The patch of red dirt was, in his view, unworthy of the name garden, producing the occasional anaemic carrot or runtish bean, and despite his coaxing utterly failing to give him a pumpkin. He refused to believe this was down to his own gardening skills, adopting an attitude of which Mrs Mulrooney would have approved – it was the garden's fault.

So his visits to the store were necessary for his continued survival. On occasion he had seen Spring there in conversation with a particularly tall and strong Birpai man called Bangar, one of the bush constables, in unmarked canvas. Monsarrat was under the impression he was the brother of Spring's lover, and the pair certainly seemed friendly whenever Monsarrat saw them together,
conversing in the Birpai tongue, although Bangar was an intelligent man, and also spoke English.

Bangar faded in and out of Monsarrat's daily life. In his free time (of which he had more than another, more disciplinarian commandant would have allowed), Monsarrat frequently walked down to the river, along its southern bank, turning as it emptied into the ocean, until he reached the blackened tongue of rock which jutted out from Lady Nelson Beach, pointing into oblivion. He preferred to stand at an angle to it, facing south towards the hundreds of miles separating him from Sydney. Sometimes he would take a few symbolic steps, and tell himself he had begun his journey back.

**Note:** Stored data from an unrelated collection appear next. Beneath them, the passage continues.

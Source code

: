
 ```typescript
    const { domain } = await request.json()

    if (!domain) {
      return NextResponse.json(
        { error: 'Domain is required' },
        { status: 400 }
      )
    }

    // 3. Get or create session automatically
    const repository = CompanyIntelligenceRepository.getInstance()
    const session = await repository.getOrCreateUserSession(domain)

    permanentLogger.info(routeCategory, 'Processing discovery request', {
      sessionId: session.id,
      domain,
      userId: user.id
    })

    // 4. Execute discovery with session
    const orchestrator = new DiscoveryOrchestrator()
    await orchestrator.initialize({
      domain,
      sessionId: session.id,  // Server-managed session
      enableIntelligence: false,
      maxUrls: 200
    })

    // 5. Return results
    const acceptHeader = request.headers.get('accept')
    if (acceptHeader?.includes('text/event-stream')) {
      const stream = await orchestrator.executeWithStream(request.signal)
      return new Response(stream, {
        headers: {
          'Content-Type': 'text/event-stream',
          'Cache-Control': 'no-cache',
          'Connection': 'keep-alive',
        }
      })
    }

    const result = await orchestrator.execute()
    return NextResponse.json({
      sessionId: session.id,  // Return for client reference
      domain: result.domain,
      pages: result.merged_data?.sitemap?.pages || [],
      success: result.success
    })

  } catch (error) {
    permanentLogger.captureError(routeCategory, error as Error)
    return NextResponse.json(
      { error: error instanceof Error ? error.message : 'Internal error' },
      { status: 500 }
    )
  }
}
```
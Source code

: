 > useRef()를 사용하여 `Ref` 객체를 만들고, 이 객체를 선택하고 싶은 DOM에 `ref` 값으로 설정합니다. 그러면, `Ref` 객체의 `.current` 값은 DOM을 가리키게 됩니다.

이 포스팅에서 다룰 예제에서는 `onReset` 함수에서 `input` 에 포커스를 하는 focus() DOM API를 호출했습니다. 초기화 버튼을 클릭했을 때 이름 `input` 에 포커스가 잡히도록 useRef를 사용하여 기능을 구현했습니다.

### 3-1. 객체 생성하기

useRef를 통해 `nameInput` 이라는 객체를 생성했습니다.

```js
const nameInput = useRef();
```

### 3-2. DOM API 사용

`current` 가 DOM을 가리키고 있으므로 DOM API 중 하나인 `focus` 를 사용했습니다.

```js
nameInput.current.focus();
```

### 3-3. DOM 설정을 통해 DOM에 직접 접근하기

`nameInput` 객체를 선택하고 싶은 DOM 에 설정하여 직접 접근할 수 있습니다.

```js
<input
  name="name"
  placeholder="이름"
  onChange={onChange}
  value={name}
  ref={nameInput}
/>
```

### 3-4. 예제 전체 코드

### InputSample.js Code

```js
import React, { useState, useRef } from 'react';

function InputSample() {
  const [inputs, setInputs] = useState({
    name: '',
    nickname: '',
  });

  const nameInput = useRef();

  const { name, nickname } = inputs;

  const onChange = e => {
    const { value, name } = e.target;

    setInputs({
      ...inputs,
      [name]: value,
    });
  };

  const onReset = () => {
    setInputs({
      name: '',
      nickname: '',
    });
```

Occasionally on these walks he would find Bangar in step beside him, the man's movements quick and quiet. Sometimes they talked, sometimes they walked in silence. But Bangar noticed everything. Recently, they had seen the corpse of a pademelon – which looked like a small kangaroo – rolling backwards and forwards at the edge of the ocean. An odd place for it, as pademelons preferred the forest. Bangar frowned at this. The pademelon was his totem, he told Monsarrat. All life had its meaning and purpose.

When he had seen Monsarrat looking towards the Three Brothers, Bangar had told him the story of these mountain triplets.

The land around here, he told Monsarrat, had once been flat, and amongst its people had been three brothers whose mother was the spirit of the lake. When the brothers grew old enough to be initiated into their tribe, they were sent to other Birpai clans. The oldest, Dooragan, went to the stingray people to the north (no, Bangar smiled when Monsarrat asked, they didn't look like stingrays – the animals were their totem). The middle brother, Mooragan, went to the crab people near the sea. And the youngest, Booragan, he went south to the shark people.

Mooragan was jealous of the youngest, and tried to engage Dooragan in a plot to kill Booragan, so there would be more maternal love to go around. Dooragan refused, but Mooragan was not to be dissuaded. He pursued Booragan as the youngest walked south to meet his destiny. That destiny, unfortunately, ended with his death at the hands of his brother.

But the murder did not take place unobserved. A watchful bird, known as a willie wagtail, saw everything, and flew to the boys' mother with the news. The lake spirit was enraged, and immediately exacted her revenge on both of her surviving sons, discovering too late that only one of them was guilty.

In punishing her boys, she angered the Gamal, the head of the Birpai people and the one who had the power to dispense justice. His justice, on this occasion, was to turn the three boys into mountains – Dooragan in the north, Mooragan in the middle and Booragan in the south. He took care to position Dooragan so that the boy-mountain split the lake in two, sundering his mother's spirit.

Monsarrat was fascinated by this tale. He knew the mountains had also been named the Three Brothers by his own people, although Captain James Cook had a far more prosaic reason for giving them the name – when he saw them from the deck of his ship, he simply felt they looked alike. The fact that they had been given the same name by the Birpai countless generations ago made them seem to Monsarrat to have an independent consciousness. After that, and despite himself, he often looked warily at the looming, murderous Mooragan.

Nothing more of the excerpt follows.